On Wed, 16 Jun 2010, Richard Matthew McCutchen wrote:
I noticed the following funny behavior on Linux:
$ cp /bin/bash /lib64/libc.so.6 .
$ LD_LIBRARY_PATH=. ./bash
# In the subshell...
$ >bash
bash: bash: Text file busy
$ >libc.so.6
Bus error (core dumped)
So evidently the kernel prevents executables from being overwritten
while in use, but there is no analogous feature for shared libraries.

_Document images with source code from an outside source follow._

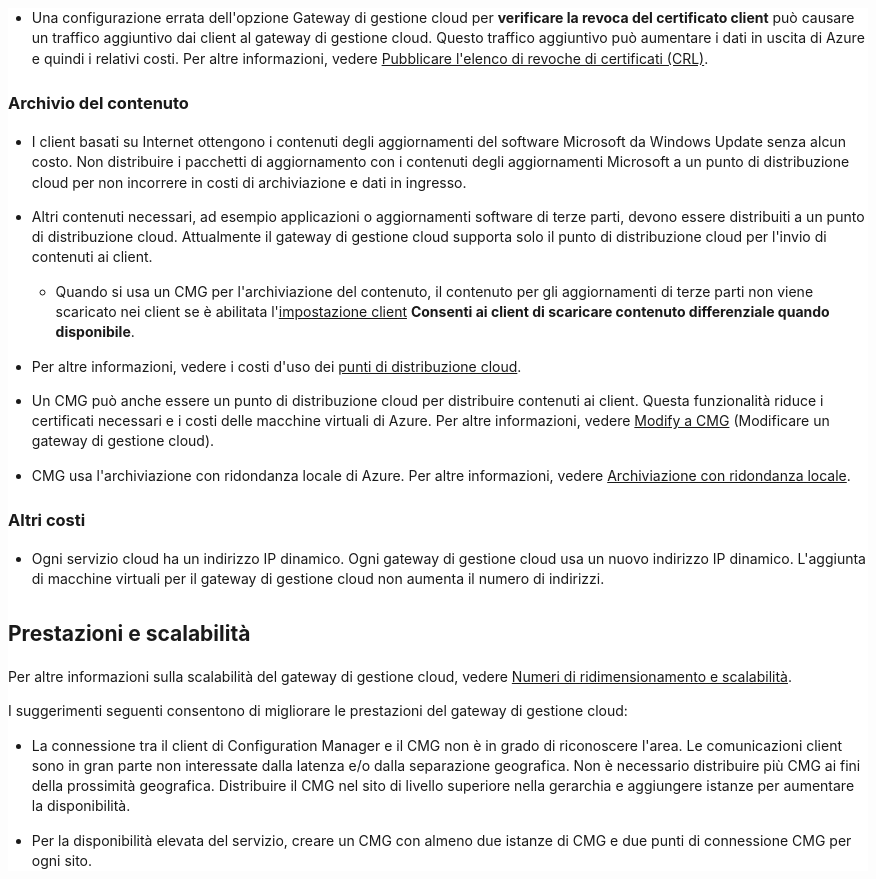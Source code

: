- Una configurazione errata dell'opzione Gateway di gestione cloud per **verificare la revoca del certificato client** può causare un traffico aggiuntivo dai client al gateway di gestione cloud. Questo traffico aggiuntivo può aumentare i dati in uscita di Azure e quindi i relativi costi. Per altre informazioni, vedere [Pubblicare l'elenco di revoche di certificati (CRL)](security-and-privacy-for-cloud-management-gateway.md#bkmk_crl).  

### <a name="content-storage"></a>Archivio del contenuto

- I client basati su Internet ottengono i contenuti degli aggiornamenti del software Microsoft da Windows Update senza alcun costo. Non distribuire i pacchetti di aggiornamento con i contenuti degli aggiornamenti Microsoft a un punto di distribuzione cloud per non incorrere in costi di archiviazione e dati in ingresso.  

- Altri contenuti necessari, ad esempio applicazioni o aggiornamenti software di terze parti, devono essere distribuiti a un punto di distribuzione cloud. Attualmente il gateway di gestione cloud supporta solo il punto di distribuzione cloud per l'invio di contenuti ai client.
   - Quando si usa un CMG per l'archiviazione del contenuto, il contenuto per gli aggiornamenti di terze parti non viene scaricato nei client se è abilitata l'[impostazione client](../../deploy/about-client-settings.md#allow-clients-to-download-delta-content-when-available) **Consenti ai client di scaricare contenuto differenziale quando disponibile**.  

- Per altre informazioni, vedere i costi d'uso dei [punti di distribuzione cloud](../../../plan-design/hierarchy/use-a-cloud-based-distribution-point.md#bkmk_cost).  

- Un CMG può anche essere un punto di distribuzione cloud per distribuire contenuti ai client. Questa funzionalità riduce i certificati necessari e i costi delle macchine virtuali di Azure. Per altre informazioni, vedere [Modify a CMG](setup-cloud-management-gateway.md#modify-a-cmg) (Modificare un gateway di gestione cloud).  

- CMG usa l'archiviazione con ridondanza locale di Azure. Per altre informazioni, vedere [Archiviazione con ridondanza locale](/azure/storage/common/storage-redundancy-lrs).  

### <a name="other-costs"></a>Altri costi

- Ogni servizio cloud ha un indirizzo IP dinamico. Ogni gateway di gestione cloud usa un nuovo indirizzo IP dinamico. L'aggiunta di macchine virtuali per il gateway di gestione cloud non aumenta il numero di indirizzi.  

## <a name="performance-and-scale"></a>Prestazioni e scalabilità

Per altre informazioni sulla scalabilità del gateway di gestione cloud, vedere [Numeri di ridimensionamento e scalabilità](../../../plan-design/configs/size-and-scale-numbers.md#bkmk_cmg).

I suggerimenti seguenti consentono di migliorare le prestazioni del gateway di gestione cloud:

- La connessione tra il client di Configuration Manager e il CMG non è in grado di riconoscere l'area. Le comunicazioni client sono in gran parte non interessate dalla latenza e/o dalla separazione geografica. Non è necessario distribuire più CMG ai fini della prossimità geografica. Distribuire il CMG nel sito di livello superiore nella gerarchia e aggiungere istanze per aumentare la disponibilità.

- Per la disponibilità elevata del servizio, creare un CMG con almeno due istanze di CMG e due punti di connessione CMG per ogni sito.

It seems to me that there should be.
I notice that glibc passes MAP_DENYWRITE when mapping the shared
portions of shared libraries. The mmap(2) man page says:
MAP_DENYWRITE
This flag is ignored. (Long ago, it signaled
that attempts to write to the underlying file
should fail with ETXTBUSY. But this was a
source of denial-of-service attacks.)
Hmm... so executing a file is also a denial-of-service attack. Maybe a
reasonable compromise would be to honor MAP_DENYWRITE for files on which
the process has execute permission. Alternatively, the kernel could be
enhanced so that writes to a file never affect pre-existing private
mappings (the behavior is currently undefined), but I imagine that would
be a lot more work.
Thoughts? What would be the right place to raise this issue: LKML?
--
Matt
POSIX might have something to say about this. FWIW, using dlopen to
access the shared library instead of linking at compile time doesn't
make a difference. I assume you are already familiar that deleting an
open file is allowed and the file sticks around on disk until all
processes have closed it. I saw an interesting article (somewhere) about
the fact that Windows won't do this and how it is related to needing to
reboot so often after updates.
Maybe there are some legitimate reasons for writing to an open shared
library, such as strip --strip-debug on the C library as a contrived
example?
As a related issue, read() is not allowed on directories on Linux. On a
lot of historical Unix systems it is allowed and allows access to the
on-disk structure of the directory. write() on a directory has *never*
been allowed. More details in "The Unix Programming Environment."